### Action item
Although the entries contain pictures, only their text goes into the copy, set down exactly.

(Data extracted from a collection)
++++++
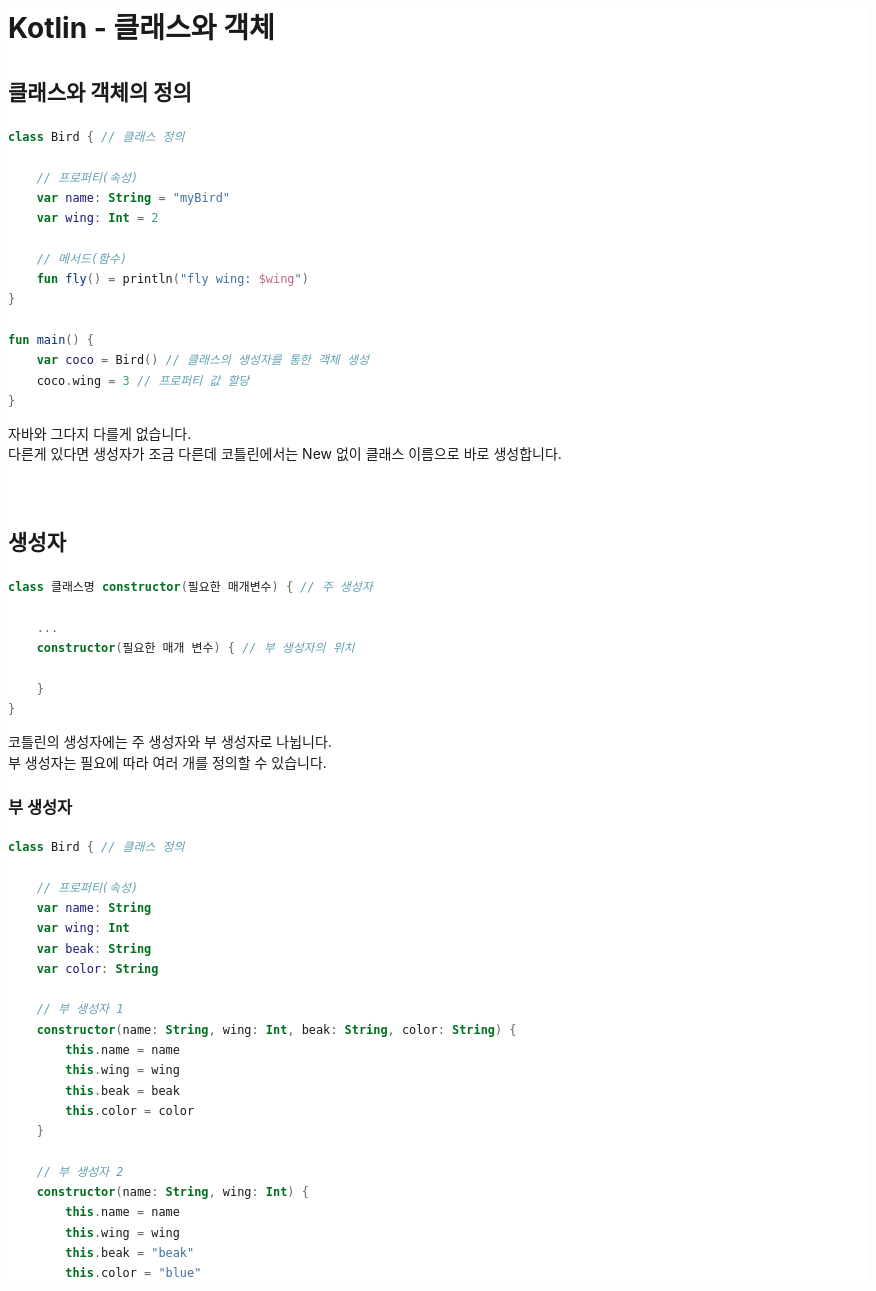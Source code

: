 # Kotlin - 클래스와 객체


## 클래스와 객체의 정의
```kotlin
class Bird { // 클래스 정의
    
    // 프로퍼티(속성)
    var name: String = "myBird"
    var wing: Int = 2
    
    // 메서드(함수)
    fun fly() = println("fly wing: $wing")
}

fun main() {
    var coco = Bird() // 클래스의 생성자를 통한 객체 생성
    coco.wing = 3 // 프로퍼티 값 할당
}
```
자바와 그다지 다를게 없습니다.  
다른게 있다면 생성자가 조금 다른데 코틀린에서는 New 없이 클래스 이름으로 바로 생성합니다.  


<br>

## 생성자
```kotlin
class 클래스명 constructor(필요한 매개변수) { // 주 생성자 

    ...
    constructor(필요한 매개 변수) { // 부 생성자의 위치

    }
}
```
코틀린의 생성자에는 주 생성자와 부 생성자로 나뉩니다.  
부 생성자는 필요에 따라 여러 개를 정의할 수 있습니다.  

### 부 생성자
```kotlin
class Bird { // 클래스 정의

    // 프로퍼티(속성)
    var name: String
    var wing: Int
    var beak: String
    var color: String

    // 부 생성자 1
    constructor(name: String, wing: Int, beak: String, color: String) {
        this.name = name
        this.wing = wing
        this.beak = beak
        this.color = color
    }
    
    // 부 생성자 2
    constructor(name: String, wing: Int) {
        this.name = name
        this.wing = wing
        this.beak = "beak"
        this.color = "blue"
```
++++++
### Response area
Source code

: # Kotlin - 클래스와 객체


## 클래스와 객체의 정의
```kotlin
class Bird { // 클래스 정의
    
    // 프로퍼티(속성)
    var name: String = "myBird"
    var wing: Int = 2
    
    // 메서드(함수)
    fun fly() = println("fly wing: $wing")
}

fun main() {
    var coco = Bird() // 클래스의 생성자를 통한 객체 생성
    coco.wing = 3 // 프로퍼티 값 할당
}
```
자바와 그다지 다를게 없습니다.  
다른게 있다면 생성자가 조금 다른데 코틀린에서는 New 없이 클래스 이름으로 바로 생성합니다.  


<br>

## 생성자
```kotlin
class 클래스명 constructor(필요한 매개변수) { // 주 생성자 

    ...
    constructor(필요한 매개 변수) { // 부 생성자의 위치

    }
}
```
코틀린의 생성자에는 주 생성자와 부 생성자로 나뉩니다.  
부 생성자는 필요에 따라 여러 개를 정의할 수 있습니다.  

### 부 생성자
```kotlin
class Bird { // 클래스 정의

    // 프로퍼티(속성)
    var name: String
    var wing: Int
    var beak: String
    var color: String

    // 부 생성자 1
    constructor(name: String, wing: Int, beak: String, color: String) {
        this.name = name
        this.wing = wing
        this.beak = beak
        this.color = color
    }
    
    // 부 생성자 2
    constructor(name: String, wing: Int) {
        this.name = name
        this.wing = wing
        this.beak = "beak"
        this.color = "blue"
```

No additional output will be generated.